Bo-Cai Gao received the B.S. degree in physics
from Nankai University, Tianjin, China, in 1982, and
the M.S. and Ph.D. degrees in physics from The
Ohio State University, Columbus, in 1984 and 1988,
respectively.
He is currently with the Remote Sensing
Division, Naval Research Laboratory, Washington,
DC. He has conducted research on remote sensing
of cirrus clouds, atmospheric water vapor, and
coastal water using multichannel data collected with
the National Aeronautics and Space Administration
(NASA) Terra and Aqua Moderate Resolution Imaging Spectroradiometer
instruments.
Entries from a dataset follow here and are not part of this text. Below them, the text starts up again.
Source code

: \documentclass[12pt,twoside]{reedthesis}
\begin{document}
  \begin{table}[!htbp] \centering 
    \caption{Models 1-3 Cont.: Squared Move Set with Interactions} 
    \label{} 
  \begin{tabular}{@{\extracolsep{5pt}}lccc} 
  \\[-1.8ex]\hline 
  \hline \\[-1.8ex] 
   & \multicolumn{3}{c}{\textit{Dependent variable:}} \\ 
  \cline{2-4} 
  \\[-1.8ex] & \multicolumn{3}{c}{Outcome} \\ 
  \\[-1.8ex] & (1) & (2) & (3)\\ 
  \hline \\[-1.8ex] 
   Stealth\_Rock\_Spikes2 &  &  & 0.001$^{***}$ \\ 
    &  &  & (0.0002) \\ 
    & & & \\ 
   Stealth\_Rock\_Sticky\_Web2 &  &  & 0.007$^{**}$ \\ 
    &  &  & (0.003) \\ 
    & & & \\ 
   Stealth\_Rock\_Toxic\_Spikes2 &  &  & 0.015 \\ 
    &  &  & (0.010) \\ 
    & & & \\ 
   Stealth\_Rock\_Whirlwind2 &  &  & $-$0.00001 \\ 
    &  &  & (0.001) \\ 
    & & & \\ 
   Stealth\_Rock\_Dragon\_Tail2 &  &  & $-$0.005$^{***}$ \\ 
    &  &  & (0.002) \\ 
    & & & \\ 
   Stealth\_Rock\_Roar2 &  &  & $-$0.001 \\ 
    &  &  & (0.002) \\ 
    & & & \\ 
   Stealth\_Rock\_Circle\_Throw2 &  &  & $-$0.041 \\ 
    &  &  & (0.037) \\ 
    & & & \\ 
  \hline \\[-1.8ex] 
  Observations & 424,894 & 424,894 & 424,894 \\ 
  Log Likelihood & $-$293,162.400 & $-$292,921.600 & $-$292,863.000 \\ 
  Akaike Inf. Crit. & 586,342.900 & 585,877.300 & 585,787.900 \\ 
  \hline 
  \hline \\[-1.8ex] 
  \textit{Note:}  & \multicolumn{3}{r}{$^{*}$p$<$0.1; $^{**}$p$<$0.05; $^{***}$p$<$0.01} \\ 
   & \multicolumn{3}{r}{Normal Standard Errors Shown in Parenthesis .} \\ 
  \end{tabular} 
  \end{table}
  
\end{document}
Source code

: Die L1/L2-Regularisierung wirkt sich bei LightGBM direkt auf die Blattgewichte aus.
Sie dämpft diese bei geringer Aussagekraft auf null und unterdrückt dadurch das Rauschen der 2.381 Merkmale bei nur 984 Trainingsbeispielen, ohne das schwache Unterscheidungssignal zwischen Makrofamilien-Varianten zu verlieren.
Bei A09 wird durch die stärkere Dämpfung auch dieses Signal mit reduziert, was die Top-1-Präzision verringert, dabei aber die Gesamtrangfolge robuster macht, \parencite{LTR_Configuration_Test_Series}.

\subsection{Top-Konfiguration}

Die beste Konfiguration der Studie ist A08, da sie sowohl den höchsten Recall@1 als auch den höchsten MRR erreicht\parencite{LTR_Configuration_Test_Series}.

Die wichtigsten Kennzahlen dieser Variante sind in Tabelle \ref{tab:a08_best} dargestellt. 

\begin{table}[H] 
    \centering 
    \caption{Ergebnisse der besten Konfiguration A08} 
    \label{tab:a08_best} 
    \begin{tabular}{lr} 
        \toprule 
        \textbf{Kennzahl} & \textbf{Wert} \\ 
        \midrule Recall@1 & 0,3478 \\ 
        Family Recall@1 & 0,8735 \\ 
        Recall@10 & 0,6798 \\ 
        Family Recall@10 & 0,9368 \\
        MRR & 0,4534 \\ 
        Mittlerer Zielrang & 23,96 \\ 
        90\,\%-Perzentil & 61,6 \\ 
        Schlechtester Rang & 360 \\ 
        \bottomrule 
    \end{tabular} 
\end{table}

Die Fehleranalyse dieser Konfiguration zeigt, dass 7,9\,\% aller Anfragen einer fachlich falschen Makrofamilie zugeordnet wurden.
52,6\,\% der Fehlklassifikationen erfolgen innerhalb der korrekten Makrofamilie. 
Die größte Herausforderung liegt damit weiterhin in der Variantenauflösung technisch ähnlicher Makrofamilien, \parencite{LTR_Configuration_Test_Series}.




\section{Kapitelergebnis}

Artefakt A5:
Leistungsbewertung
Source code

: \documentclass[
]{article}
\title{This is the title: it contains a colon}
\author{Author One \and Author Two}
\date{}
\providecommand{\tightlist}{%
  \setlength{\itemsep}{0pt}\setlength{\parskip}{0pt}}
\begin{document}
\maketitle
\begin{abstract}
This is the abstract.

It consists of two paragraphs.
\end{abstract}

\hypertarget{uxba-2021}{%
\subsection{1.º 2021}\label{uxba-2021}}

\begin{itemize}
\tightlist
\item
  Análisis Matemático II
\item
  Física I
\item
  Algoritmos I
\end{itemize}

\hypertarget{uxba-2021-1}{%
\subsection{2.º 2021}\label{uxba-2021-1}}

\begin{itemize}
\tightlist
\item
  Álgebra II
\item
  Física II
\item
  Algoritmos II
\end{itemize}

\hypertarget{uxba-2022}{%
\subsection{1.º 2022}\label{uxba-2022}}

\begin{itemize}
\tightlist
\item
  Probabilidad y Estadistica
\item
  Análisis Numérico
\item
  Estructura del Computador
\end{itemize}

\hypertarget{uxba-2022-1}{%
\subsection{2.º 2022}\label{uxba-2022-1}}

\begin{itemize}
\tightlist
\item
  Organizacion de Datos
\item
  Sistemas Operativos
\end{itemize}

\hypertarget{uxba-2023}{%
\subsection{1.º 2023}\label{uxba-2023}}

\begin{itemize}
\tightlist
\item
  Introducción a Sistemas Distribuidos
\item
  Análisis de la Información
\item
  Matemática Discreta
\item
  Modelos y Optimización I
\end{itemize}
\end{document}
He is the inventor of the normalized difference water index, which
is widely used in the vegetation research community.
Dr. Gao was a recipient of the Prize Paper Award from the IEEE Geoscience
and Remote Sensing Society in 1991 for his development of an operational
atmospheric radiative transfer code to retrieve surface reflectance spectra from
hyperspectral imaging data measured with the NASA/Jet Propulsion Laboratory Airborne Visible/Infrared Imaging Spectrometer.